### [What you are asked to do]
The answer should consist of each line from the data below that includes "requirements".

+===+

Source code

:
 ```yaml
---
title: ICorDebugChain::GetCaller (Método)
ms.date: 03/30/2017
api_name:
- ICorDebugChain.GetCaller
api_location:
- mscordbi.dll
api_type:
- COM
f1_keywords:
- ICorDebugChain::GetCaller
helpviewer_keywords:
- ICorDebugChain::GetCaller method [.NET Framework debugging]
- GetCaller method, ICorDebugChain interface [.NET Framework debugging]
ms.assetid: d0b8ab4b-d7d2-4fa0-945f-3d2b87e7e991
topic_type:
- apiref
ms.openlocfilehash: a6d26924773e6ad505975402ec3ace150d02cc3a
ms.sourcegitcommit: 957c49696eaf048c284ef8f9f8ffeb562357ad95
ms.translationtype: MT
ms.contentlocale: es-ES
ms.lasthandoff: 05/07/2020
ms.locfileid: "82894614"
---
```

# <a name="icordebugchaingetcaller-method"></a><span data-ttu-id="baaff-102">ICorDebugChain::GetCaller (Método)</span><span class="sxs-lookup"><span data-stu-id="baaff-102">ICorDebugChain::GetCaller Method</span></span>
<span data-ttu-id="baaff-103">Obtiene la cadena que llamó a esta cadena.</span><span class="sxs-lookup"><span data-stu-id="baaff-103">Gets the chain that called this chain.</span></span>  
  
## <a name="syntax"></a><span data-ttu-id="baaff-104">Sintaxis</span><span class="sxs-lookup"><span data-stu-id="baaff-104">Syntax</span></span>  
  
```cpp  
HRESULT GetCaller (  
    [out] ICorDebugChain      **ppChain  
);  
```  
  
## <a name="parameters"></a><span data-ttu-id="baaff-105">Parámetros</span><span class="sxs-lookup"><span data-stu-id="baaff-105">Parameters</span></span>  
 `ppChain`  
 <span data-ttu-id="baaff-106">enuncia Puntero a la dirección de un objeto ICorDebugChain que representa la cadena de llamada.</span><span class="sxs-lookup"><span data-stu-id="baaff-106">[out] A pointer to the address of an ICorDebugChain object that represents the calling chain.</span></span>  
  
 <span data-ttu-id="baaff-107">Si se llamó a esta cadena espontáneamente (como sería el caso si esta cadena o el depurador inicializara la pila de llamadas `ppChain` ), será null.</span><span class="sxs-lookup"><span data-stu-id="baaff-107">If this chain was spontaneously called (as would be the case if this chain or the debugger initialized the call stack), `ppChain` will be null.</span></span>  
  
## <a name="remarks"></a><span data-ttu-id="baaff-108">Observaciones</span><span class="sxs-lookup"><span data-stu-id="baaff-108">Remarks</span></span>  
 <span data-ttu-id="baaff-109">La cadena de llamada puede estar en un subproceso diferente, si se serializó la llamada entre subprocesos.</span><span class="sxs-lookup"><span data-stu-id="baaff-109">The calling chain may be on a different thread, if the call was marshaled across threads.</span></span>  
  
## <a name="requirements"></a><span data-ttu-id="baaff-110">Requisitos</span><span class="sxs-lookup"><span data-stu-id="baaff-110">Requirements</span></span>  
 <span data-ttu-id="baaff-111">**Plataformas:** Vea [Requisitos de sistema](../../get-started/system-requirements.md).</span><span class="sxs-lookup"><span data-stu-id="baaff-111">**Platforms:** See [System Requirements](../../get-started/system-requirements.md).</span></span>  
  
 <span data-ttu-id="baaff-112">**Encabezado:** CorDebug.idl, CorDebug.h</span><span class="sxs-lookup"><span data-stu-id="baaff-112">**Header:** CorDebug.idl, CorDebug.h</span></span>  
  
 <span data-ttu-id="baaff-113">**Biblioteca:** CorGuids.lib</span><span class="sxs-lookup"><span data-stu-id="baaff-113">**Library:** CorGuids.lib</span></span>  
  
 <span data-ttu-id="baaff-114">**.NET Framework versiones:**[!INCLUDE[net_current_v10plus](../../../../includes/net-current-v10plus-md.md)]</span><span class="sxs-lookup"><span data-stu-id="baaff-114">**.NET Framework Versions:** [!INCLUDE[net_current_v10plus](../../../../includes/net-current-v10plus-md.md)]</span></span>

+===+

### [Answer to this exercise]
## <a name="requirements"></a><span data-ttu-id="baaff-110">Requisitos</span><span class="sxs-lookup"><span data-stu-id="baaff-110">Requirements</span></span>  
 <span data-ttu-id="baaff-111">**Plataformas:** Vea [Requisitos de sistema](../../get-started/system-requirements.md).</span><span class="sxs-lookup"><span data-stu-id="baaff-111">**Platforms:** See [System Requirements](../../get-started/system-requirements.md).</span></span>  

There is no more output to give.